◆ **Stored dataset items**:
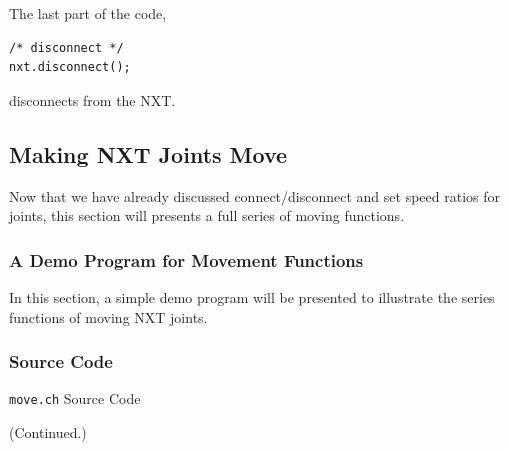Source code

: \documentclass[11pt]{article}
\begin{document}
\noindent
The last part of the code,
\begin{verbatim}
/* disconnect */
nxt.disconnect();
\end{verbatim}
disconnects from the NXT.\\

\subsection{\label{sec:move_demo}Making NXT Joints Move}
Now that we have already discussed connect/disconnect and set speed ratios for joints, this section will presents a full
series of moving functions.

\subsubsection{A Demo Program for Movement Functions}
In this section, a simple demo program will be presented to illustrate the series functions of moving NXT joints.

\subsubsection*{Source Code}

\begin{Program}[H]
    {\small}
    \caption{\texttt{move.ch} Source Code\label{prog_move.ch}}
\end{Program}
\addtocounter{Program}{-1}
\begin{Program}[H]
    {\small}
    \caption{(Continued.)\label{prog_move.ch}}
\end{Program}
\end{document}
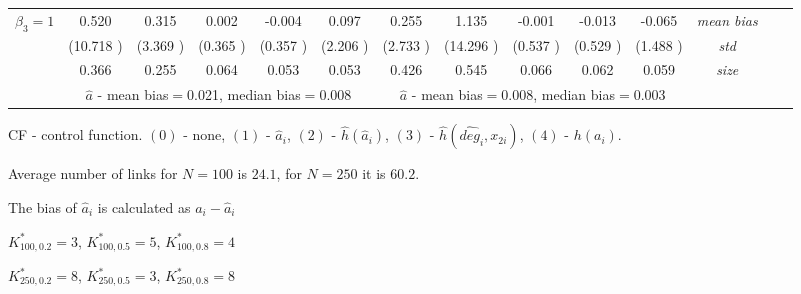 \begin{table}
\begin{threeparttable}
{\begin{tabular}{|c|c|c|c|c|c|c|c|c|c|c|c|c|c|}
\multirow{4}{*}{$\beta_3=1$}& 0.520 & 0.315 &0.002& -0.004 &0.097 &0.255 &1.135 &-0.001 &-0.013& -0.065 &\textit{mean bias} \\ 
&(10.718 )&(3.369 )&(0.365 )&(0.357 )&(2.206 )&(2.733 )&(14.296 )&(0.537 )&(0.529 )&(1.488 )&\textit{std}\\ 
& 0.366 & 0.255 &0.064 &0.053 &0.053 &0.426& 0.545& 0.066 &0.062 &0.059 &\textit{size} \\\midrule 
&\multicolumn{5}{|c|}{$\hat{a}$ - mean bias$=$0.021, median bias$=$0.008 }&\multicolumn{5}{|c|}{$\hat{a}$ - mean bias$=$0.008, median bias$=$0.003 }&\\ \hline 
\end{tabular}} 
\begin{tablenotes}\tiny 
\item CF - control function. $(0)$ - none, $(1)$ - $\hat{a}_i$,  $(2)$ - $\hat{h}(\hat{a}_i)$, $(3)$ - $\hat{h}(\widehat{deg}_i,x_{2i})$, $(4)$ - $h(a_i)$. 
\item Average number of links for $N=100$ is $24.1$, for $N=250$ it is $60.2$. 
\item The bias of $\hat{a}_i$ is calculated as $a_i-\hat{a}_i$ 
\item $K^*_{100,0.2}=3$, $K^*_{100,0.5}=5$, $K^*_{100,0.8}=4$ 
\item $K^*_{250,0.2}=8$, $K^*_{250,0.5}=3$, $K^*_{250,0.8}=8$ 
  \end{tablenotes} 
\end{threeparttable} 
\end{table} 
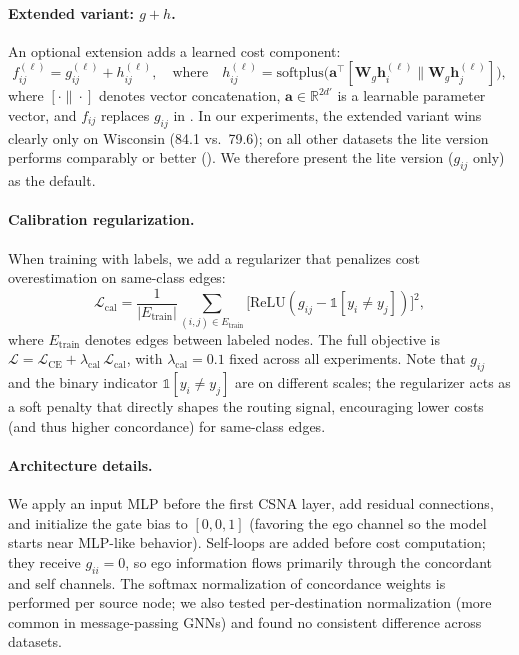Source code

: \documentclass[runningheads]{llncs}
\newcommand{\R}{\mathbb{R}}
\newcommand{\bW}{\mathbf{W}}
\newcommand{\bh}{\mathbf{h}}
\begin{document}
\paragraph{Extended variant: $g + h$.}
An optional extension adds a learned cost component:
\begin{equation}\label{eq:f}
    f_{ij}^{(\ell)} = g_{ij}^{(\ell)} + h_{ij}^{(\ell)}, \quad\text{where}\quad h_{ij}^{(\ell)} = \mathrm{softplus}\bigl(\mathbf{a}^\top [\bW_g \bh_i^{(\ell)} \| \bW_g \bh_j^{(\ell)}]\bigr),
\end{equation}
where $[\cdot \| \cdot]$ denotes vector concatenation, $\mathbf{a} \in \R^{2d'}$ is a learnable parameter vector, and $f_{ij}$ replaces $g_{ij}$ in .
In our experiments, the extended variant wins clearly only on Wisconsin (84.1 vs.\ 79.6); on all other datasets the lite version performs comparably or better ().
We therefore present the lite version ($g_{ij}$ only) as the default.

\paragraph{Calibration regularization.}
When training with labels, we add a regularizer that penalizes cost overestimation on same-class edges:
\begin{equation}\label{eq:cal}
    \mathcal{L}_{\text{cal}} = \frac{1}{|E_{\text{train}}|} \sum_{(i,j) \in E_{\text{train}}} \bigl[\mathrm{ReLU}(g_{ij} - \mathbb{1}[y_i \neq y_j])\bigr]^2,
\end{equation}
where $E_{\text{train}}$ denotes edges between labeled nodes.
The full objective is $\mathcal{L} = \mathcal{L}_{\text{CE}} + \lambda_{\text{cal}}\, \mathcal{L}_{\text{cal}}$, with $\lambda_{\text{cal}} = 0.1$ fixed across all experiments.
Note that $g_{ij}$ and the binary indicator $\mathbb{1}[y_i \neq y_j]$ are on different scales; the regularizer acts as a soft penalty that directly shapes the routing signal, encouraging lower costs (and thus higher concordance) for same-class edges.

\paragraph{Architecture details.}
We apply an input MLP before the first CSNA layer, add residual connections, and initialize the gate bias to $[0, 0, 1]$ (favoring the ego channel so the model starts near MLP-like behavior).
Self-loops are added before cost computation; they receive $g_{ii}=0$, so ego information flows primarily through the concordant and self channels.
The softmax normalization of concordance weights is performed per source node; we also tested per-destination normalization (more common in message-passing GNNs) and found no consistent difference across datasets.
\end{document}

◆ **TASK DETAILS**: Find "tablenotes" in the preceding records. Copy each line that holds it.

◆ **ANSWER**:
\begin{tablenotes}\tiny 
  \end{tablenotes} 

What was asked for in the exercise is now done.